Déjà très inspiré lorsqu’il était en poste à Ottawa, L’Ambassadeur-Loup avait brillé en accusant les médias canadiens de relayer « l’égotisme occidental et la suprématie de la race blanche ». Loin d’avoir été sanctionné par ses Autorités, il avait été promu au rang de vice-ministre et nommé en France où il a, depuis, volé de sommets en sommets. Au point que le Quai d’Orsay, prisant peu ses saillies,*** s’est même vu contraint à deux reprises de lui souffler dans les bronches (et pourtant, Dieu sait qu’il ne manquait pas d’air !).
Mais, malheureusement pour lui, son Gouvernement, qui jusque-là s’était abstenu de le recadrer, a été contraint de le faire, sous la forme d’un communiqué officiel, un peu confus, expliquant que ses déclarations sur l’Ukraine ne reflétaient que son opinion personnelle.

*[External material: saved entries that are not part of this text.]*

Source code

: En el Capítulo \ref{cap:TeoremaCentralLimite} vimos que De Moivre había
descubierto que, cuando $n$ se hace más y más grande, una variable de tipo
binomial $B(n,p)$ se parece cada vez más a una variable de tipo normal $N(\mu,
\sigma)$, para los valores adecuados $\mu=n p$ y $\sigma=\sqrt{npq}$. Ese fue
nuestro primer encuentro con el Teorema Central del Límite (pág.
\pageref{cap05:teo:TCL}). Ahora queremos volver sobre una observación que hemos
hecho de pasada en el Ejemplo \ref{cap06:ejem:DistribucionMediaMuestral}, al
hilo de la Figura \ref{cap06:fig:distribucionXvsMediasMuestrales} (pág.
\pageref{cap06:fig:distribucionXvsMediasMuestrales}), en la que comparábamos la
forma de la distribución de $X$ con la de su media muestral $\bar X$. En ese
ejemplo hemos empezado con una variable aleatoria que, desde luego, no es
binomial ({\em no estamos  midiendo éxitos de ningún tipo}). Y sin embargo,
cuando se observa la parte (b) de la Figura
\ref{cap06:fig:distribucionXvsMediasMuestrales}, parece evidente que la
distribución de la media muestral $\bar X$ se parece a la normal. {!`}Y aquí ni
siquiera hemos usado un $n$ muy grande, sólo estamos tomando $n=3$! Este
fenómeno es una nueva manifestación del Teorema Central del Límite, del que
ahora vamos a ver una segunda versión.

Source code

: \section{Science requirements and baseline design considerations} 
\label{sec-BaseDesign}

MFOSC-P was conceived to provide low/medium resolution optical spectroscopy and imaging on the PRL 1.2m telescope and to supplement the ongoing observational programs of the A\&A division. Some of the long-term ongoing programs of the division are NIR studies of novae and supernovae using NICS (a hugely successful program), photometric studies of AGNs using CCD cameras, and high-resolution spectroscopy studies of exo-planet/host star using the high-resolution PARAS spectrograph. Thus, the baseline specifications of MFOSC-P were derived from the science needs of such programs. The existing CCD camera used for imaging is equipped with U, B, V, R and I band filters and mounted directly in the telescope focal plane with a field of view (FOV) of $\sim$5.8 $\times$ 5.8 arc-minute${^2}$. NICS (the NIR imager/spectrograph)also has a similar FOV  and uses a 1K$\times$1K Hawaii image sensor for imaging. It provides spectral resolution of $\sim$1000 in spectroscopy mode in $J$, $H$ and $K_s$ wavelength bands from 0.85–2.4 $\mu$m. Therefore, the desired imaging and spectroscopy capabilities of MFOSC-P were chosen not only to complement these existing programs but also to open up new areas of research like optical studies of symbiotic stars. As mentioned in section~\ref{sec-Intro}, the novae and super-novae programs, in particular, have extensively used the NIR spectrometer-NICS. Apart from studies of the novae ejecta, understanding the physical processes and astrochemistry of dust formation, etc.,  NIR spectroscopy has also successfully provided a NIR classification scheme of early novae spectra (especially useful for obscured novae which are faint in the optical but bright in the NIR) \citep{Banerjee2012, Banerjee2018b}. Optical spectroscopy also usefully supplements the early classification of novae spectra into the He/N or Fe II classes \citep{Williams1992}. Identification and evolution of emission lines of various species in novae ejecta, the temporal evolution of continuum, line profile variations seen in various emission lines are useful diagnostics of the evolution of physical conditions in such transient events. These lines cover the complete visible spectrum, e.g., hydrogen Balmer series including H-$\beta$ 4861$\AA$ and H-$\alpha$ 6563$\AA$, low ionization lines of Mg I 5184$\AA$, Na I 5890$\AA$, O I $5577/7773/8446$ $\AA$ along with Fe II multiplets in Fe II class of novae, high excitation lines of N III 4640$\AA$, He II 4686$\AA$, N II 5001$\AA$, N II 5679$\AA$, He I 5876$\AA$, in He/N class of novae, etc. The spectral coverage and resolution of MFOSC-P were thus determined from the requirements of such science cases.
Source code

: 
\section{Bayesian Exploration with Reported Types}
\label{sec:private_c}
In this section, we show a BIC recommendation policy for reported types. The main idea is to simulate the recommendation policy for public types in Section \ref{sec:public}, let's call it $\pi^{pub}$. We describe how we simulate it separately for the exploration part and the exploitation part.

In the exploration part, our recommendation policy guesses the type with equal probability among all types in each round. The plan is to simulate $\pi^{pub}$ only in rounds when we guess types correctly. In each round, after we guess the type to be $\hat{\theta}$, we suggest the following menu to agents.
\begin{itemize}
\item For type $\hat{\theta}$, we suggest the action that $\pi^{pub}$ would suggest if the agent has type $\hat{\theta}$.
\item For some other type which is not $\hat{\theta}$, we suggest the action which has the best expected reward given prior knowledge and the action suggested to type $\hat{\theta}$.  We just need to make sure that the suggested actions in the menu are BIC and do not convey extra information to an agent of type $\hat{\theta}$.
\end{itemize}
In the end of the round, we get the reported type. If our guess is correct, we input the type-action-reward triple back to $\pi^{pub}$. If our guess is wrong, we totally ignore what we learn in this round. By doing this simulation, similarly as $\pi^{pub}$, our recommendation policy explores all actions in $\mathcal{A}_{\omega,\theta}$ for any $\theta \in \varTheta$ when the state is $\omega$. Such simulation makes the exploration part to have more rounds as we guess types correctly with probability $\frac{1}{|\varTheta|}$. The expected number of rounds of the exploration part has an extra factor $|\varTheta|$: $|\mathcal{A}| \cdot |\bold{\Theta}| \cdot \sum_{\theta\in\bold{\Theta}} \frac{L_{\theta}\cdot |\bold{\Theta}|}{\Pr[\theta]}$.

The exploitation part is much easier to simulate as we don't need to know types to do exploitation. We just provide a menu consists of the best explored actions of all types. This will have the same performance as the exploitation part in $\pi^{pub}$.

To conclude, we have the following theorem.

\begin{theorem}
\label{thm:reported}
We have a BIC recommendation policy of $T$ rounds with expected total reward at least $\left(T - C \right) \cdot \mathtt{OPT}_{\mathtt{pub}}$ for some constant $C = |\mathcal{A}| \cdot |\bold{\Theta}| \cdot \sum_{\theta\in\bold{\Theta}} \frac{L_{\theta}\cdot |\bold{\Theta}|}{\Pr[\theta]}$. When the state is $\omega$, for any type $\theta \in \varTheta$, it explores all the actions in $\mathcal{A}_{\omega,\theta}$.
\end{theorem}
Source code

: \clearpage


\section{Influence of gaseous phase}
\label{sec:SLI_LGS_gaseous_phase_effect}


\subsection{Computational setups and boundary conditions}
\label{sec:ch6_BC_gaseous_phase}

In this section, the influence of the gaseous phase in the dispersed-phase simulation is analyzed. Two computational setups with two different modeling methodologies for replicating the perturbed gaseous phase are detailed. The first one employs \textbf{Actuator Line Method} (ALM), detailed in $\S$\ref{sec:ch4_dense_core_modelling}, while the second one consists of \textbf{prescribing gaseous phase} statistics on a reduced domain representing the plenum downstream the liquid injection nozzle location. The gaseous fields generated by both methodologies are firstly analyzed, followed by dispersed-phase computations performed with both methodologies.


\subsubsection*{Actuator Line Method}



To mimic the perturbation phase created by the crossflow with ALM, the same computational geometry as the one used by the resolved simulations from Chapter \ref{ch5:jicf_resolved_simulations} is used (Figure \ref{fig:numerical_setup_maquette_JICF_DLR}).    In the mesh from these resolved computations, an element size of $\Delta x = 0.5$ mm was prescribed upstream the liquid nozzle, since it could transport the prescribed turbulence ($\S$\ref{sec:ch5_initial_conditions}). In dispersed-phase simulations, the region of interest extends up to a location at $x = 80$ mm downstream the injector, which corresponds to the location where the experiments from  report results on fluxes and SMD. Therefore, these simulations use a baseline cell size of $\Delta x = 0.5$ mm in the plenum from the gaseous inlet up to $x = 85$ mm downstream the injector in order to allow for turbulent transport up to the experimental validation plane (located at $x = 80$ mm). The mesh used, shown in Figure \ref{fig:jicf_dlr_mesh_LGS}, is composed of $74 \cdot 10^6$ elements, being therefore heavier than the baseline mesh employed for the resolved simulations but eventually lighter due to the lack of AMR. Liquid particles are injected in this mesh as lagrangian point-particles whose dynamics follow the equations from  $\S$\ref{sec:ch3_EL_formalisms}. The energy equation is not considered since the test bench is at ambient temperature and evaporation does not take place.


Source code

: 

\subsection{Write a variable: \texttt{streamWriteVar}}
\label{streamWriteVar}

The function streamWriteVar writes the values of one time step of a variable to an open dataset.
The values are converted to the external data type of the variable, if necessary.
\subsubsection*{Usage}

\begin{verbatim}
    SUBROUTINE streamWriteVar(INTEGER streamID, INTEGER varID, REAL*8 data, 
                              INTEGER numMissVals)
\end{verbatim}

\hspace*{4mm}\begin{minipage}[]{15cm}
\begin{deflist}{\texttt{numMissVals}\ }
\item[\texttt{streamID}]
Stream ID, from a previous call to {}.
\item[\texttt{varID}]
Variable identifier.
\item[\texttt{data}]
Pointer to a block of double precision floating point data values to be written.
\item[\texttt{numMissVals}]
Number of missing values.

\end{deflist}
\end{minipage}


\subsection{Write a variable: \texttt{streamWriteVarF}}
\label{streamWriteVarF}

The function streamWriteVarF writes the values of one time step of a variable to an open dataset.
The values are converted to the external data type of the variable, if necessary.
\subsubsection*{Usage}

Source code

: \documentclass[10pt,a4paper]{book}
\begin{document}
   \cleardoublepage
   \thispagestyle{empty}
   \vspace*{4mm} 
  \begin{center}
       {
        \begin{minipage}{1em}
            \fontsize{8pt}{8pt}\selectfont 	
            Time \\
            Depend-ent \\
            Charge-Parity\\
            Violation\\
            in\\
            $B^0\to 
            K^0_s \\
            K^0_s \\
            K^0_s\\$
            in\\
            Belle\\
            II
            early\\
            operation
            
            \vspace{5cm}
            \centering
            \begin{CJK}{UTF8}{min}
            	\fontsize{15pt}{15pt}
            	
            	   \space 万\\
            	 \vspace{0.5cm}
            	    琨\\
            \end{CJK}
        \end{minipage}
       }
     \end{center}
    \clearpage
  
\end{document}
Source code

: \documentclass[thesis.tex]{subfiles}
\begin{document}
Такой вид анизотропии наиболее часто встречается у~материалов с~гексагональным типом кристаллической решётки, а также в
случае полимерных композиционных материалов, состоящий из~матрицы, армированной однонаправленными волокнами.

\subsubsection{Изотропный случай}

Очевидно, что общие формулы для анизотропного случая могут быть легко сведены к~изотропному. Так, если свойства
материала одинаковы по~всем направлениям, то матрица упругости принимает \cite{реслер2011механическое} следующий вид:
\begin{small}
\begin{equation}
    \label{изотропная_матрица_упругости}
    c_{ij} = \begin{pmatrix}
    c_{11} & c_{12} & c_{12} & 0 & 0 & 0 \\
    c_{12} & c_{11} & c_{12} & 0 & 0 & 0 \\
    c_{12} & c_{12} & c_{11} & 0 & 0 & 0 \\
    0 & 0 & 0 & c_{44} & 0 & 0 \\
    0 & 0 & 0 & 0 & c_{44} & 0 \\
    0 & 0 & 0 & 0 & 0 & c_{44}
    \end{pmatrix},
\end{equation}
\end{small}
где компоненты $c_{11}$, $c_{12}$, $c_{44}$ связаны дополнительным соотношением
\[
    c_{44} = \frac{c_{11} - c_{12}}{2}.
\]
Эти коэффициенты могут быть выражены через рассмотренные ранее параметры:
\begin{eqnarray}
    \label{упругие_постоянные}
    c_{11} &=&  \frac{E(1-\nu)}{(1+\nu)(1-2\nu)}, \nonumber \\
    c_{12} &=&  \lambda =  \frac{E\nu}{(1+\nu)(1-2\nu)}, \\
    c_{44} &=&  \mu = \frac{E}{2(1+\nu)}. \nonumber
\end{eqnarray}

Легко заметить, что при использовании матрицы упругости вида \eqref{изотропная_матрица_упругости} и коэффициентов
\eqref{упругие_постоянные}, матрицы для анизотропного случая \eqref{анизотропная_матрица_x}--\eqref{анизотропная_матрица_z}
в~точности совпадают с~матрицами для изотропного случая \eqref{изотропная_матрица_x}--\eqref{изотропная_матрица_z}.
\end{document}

Ainsi, plus que ses fréquents dérapages, c’est sans doute cette grave perte de face infligée à ses Autorités qui lui aura valu cette… promotion.
Outre le fait que, pour se rendre à l’APCAE, il sera désormais plus prudent d’être vacciné contre la rage, je ne peux m’empêcher d’être inquiet pour le moral de son futur Président.
Après avoir connu le rythme frénétique des ambassades, je crains que celui, plus néphrétique, de sa nouvelle « Amicale des Prostates diplomatiques », ne finisse par éroder son enthousiasme et sa combativité.
Nul doute qu’il lui faudra puiser en lui de nouvelles ressources, s’il veut continuer dans ses nouvelles fonctions, à soutenir la comparaison avec un Teddy Riner, toujours au top. Et ce ne sont pas ses frères, Troublu et Fuitu****, qui nous diront le contraire.
* Voici le message qui apparaît : 您的请求疑似攻击行为!Suspicion de requête malveillante !
** Rappelez-moi d’écrire un jour quelque chose sur ces poignées de mains directives, qu’on ne trouve qu’en Chine.
*** Extraits du palmarès français de Son Excellence : pendant l’épidémie de Covid, il dénonce les soignants français qui « abandonnent leur poste en laissant mourir les patients ». Il insulte les chercheurs Adrian Zenz et Antoire Bondaz, qu’il traite de « hyène folle, de troll idéologique et de petite frappe ». Il qualifie les prisonniers Ouïghours de « stagiaires », déclare sur LCI que la Chine n’est pas une dictature, que les crimes, les purges maoïstes, les camps d’internement forcé des Ouïghours, les rapports de l’ONU, ne sont que « des bobards et des racontars », et last but not least, que les pays de l’ex-URSS n’ont pas de statut effectif en droit international.